Problem description:
Filter the data for "participant" and copy matching lines.

(Beginning of Input)

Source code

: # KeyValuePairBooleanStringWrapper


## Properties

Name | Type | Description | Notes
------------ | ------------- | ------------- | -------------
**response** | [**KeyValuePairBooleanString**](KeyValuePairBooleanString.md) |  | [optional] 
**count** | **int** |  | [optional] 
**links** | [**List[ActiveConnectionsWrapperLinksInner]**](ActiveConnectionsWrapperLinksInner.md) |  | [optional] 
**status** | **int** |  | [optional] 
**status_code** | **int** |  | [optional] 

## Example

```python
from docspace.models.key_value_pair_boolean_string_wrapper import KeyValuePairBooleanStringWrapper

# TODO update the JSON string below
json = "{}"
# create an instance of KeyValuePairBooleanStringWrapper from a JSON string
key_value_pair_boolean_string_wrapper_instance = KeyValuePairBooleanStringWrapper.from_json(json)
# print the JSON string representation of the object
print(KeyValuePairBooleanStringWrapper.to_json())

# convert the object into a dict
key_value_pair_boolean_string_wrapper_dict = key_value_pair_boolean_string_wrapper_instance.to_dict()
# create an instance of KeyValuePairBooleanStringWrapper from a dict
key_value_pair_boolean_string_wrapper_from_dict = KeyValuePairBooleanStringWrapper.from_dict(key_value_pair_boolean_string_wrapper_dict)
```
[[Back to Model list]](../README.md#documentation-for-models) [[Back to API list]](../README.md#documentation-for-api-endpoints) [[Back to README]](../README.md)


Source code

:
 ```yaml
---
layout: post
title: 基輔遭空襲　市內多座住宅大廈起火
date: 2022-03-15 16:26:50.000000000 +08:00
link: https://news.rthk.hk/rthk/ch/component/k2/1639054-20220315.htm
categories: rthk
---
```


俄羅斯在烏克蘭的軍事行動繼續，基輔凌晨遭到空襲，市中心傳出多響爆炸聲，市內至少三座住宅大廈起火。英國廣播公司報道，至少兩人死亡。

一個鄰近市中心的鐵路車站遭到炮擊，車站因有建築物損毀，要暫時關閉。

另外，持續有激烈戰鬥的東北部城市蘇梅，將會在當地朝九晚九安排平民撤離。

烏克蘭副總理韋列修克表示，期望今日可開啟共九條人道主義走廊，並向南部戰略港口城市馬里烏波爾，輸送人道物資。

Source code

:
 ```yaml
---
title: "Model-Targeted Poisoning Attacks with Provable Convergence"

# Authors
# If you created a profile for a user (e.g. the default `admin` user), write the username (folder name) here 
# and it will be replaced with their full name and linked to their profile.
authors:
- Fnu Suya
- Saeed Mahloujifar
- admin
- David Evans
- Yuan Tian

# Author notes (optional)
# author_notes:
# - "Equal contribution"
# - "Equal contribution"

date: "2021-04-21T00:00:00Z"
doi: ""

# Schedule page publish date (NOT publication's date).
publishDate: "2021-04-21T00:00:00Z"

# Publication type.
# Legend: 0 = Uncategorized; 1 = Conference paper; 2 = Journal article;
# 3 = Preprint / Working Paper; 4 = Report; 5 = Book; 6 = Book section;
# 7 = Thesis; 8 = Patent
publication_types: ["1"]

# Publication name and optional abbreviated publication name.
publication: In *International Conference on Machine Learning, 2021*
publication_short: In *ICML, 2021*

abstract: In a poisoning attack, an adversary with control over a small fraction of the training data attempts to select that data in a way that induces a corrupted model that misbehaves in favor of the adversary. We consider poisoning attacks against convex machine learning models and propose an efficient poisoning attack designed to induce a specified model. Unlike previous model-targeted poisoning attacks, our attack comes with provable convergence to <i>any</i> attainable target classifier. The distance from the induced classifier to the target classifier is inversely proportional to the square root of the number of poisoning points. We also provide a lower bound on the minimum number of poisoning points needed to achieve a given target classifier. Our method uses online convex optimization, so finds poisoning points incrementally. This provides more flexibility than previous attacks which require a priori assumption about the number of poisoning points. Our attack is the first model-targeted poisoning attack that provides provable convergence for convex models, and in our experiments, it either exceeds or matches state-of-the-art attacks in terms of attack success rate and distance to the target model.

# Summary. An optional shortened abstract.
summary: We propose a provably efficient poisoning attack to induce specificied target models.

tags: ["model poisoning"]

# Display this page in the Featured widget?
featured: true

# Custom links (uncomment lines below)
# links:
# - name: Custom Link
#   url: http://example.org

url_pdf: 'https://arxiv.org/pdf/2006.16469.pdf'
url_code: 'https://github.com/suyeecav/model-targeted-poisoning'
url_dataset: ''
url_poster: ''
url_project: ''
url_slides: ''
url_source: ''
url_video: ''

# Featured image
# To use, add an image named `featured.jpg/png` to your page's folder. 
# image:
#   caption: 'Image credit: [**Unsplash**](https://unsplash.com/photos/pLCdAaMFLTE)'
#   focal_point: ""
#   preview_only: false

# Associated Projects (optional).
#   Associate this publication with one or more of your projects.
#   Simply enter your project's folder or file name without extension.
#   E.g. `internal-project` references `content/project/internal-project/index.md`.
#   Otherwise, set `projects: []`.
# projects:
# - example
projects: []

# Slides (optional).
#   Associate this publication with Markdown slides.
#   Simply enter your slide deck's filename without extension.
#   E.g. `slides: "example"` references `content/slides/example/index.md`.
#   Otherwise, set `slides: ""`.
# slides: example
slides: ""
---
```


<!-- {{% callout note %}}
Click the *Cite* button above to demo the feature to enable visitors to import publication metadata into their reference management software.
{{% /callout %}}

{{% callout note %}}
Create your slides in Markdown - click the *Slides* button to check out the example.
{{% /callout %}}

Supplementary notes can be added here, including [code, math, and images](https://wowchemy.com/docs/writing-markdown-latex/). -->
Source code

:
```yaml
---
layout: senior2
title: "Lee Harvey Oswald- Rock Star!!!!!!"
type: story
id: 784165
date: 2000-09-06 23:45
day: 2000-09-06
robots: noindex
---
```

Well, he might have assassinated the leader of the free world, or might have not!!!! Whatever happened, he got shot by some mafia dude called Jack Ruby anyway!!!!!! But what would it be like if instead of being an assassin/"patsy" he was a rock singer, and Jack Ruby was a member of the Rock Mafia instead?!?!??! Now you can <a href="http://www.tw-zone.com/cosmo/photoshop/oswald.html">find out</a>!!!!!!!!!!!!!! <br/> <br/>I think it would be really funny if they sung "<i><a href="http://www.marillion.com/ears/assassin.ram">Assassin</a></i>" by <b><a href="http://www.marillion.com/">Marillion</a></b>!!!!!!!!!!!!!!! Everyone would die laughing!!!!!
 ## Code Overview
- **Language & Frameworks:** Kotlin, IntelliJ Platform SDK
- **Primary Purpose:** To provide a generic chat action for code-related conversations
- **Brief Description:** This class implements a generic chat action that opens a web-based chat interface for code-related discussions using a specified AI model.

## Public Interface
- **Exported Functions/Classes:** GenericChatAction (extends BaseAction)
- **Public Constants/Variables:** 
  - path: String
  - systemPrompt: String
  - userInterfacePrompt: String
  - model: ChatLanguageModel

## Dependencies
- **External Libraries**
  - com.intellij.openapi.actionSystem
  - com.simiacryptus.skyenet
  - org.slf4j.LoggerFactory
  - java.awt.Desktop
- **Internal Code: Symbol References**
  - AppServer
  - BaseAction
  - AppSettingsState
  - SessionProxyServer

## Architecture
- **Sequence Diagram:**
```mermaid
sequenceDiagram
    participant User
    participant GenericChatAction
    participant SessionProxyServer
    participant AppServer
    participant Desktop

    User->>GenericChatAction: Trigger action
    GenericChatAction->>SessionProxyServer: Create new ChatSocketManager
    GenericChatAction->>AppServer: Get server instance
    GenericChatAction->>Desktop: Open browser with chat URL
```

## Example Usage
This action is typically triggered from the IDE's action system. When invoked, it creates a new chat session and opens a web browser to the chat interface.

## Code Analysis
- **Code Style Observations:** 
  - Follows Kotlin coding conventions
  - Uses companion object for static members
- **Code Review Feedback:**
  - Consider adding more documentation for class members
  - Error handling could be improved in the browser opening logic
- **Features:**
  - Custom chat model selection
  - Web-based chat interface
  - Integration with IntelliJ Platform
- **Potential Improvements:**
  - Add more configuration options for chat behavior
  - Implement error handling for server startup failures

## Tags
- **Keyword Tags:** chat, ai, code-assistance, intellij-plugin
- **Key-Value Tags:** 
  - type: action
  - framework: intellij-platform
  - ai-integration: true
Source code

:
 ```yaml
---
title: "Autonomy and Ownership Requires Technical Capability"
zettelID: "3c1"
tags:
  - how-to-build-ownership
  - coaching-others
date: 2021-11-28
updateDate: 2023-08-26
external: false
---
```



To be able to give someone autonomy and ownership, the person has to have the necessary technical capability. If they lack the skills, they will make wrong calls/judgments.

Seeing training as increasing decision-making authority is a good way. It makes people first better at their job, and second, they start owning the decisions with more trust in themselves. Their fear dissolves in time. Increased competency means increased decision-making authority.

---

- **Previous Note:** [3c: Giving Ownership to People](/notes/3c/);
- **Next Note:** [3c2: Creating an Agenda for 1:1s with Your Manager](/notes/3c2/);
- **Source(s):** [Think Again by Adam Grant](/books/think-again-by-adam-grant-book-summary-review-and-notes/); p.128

(End of Input)

Task result:
    participant User
    participant GenericChatAction
    participant SessionProxyServer
    participant AppServer
    participant Desktop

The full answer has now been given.